[Opening Input data section]

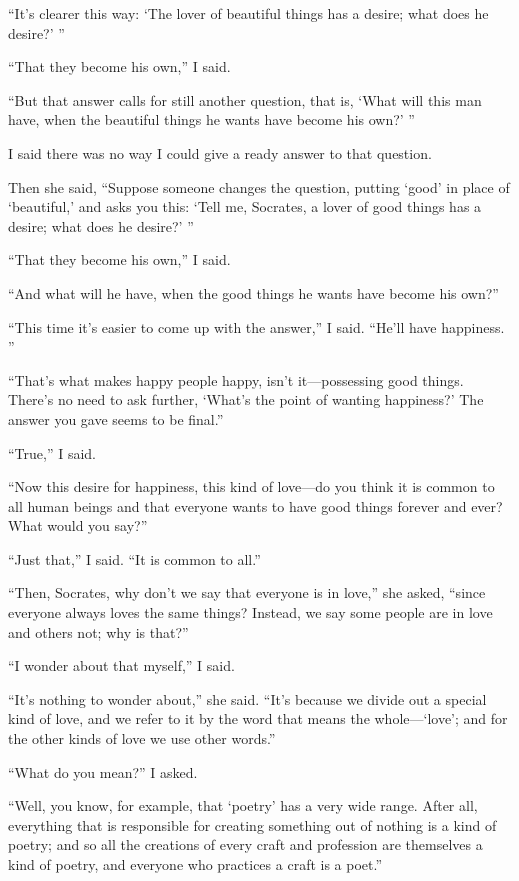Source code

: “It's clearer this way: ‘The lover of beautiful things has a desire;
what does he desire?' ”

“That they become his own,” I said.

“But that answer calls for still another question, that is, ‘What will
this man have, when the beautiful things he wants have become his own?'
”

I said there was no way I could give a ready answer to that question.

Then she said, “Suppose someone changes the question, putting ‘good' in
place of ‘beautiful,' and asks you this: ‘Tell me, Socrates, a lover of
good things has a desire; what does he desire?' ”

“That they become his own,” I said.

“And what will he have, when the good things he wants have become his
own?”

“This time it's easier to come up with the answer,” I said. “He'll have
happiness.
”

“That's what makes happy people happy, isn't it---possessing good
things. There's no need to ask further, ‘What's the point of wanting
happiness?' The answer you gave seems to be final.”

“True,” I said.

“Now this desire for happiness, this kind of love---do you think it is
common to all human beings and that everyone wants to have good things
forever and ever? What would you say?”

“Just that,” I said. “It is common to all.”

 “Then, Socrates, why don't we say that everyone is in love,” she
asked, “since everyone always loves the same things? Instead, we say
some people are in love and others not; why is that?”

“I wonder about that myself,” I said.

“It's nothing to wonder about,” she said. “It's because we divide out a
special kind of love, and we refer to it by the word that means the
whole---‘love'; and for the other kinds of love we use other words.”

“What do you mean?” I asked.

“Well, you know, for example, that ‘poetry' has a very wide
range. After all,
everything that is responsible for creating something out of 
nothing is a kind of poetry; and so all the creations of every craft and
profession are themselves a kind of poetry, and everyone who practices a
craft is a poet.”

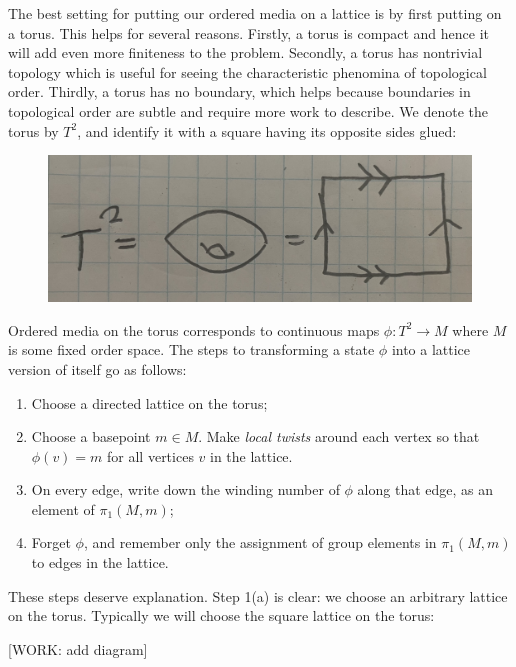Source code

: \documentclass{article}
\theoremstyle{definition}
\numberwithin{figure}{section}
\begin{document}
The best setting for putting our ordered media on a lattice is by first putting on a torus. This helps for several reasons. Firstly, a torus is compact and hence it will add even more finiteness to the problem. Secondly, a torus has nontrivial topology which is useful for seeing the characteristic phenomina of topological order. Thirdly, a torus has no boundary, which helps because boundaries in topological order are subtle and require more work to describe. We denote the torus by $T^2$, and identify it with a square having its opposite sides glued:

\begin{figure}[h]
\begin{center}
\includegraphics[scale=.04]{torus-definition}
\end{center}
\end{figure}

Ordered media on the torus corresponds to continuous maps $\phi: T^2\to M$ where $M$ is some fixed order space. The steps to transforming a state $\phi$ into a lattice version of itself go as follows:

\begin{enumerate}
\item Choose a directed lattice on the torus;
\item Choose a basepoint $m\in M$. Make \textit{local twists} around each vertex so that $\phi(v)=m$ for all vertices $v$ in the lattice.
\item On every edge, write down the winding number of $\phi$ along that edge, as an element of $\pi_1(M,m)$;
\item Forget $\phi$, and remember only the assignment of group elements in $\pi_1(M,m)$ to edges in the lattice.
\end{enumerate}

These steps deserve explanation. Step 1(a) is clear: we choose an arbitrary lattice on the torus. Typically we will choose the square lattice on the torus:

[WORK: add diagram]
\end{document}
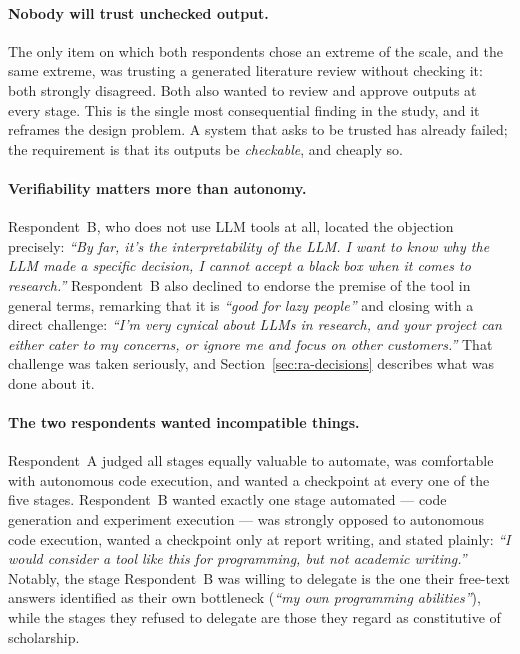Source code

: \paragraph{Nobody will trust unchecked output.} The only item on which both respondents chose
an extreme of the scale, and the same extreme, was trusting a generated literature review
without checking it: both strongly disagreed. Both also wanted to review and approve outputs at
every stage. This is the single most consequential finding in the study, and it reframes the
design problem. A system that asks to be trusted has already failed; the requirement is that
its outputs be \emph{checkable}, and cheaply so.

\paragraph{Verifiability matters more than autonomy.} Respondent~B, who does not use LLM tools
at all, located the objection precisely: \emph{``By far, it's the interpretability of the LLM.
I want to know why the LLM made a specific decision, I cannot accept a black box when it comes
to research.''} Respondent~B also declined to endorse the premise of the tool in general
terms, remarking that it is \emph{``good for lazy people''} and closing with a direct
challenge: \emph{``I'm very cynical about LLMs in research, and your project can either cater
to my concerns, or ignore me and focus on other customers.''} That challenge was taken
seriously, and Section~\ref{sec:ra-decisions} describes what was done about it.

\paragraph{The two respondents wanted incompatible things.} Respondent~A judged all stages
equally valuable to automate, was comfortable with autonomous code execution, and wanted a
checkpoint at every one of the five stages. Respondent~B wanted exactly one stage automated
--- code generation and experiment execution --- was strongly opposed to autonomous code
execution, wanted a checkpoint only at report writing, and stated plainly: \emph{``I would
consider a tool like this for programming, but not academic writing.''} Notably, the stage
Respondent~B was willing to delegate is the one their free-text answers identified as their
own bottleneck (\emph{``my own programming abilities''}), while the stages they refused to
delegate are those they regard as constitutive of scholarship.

[Closing Input data section]
[Opening Input data section]

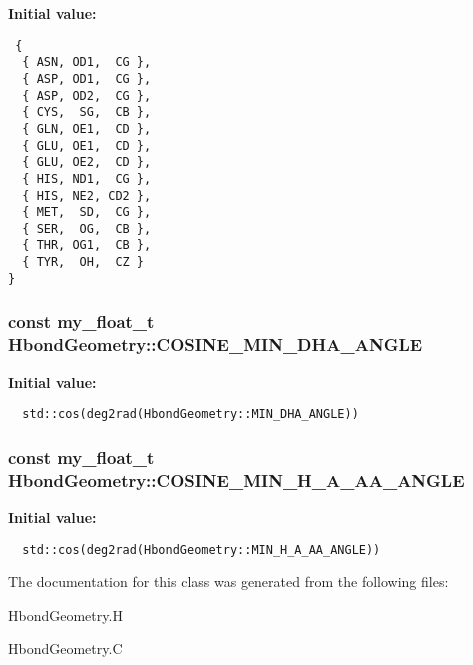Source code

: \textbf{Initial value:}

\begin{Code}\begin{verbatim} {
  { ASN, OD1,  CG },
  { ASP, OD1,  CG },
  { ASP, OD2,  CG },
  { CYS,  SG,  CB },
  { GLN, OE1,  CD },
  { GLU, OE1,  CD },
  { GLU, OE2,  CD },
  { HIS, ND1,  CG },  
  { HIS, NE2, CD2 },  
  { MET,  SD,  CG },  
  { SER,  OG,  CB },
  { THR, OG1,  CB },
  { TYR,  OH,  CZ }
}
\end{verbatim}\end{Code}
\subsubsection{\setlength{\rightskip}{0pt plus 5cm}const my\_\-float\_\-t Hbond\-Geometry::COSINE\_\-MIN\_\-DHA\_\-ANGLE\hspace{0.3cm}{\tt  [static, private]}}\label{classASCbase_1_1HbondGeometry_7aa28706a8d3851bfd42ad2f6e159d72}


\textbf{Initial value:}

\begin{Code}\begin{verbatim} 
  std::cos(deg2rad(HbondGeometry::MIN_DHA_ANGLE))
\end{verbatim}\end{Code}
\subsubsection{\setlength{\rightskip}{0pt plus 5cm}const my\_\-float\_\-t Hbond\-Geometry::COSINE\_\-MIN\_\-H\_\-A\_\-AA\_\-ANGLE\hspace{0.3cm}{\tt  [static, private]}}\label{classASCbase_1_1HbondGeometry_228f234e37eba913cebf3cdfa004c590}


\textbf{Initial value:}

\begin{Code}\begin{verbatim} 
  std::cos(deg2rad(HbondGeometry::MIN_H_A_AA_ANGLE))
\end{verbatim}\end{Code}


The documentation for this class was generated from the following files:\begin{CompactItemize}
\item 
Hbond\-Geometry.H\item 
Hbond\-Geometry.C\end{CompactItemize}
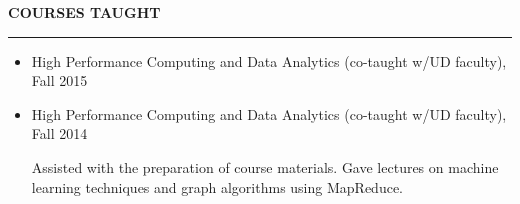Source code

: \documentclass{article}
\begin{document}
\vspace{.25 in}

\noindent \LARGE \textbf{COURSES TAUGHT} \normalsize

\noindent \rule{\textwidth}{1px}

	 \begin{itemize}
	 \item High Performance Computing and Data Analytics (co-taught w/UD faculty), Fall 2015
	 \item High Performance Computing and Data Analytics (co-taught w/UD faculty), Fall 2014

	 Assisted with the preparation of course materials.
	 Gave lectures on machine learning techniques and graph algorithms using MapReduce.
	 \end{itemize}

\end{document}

[Closing Input data section]

Task brief: If a line in the records above contains "plus", copy that line.

Exercise solution:
\subsubsection{\setlength{\rightskip}{0pt plus 5cm}const my\_\-float\_\-t Hbond\-Geometry::COSINE\_\-MIN\_\-DHA\_\-ANGLE\hspace{0.3cm}{\tt  [static, private]}}\label{classASCbase_1_1HbondGeometry_7aa28706a8d3851bfd42ad2f6e159d72}
\subsubsection{\setlength{\rightskip}{0pt plus 5cm}const my\_\-float\_\-t Hbond\-Geometry::COSINE\_\-MIN\_\-H\_\-A\_\-AA\_\-ANGLE\hspace{0.3cm}{\tt  [static, private]}}\label{classASCbase_1_1HbondGeometry_228f234e37eba913cebf3cdfa004c590}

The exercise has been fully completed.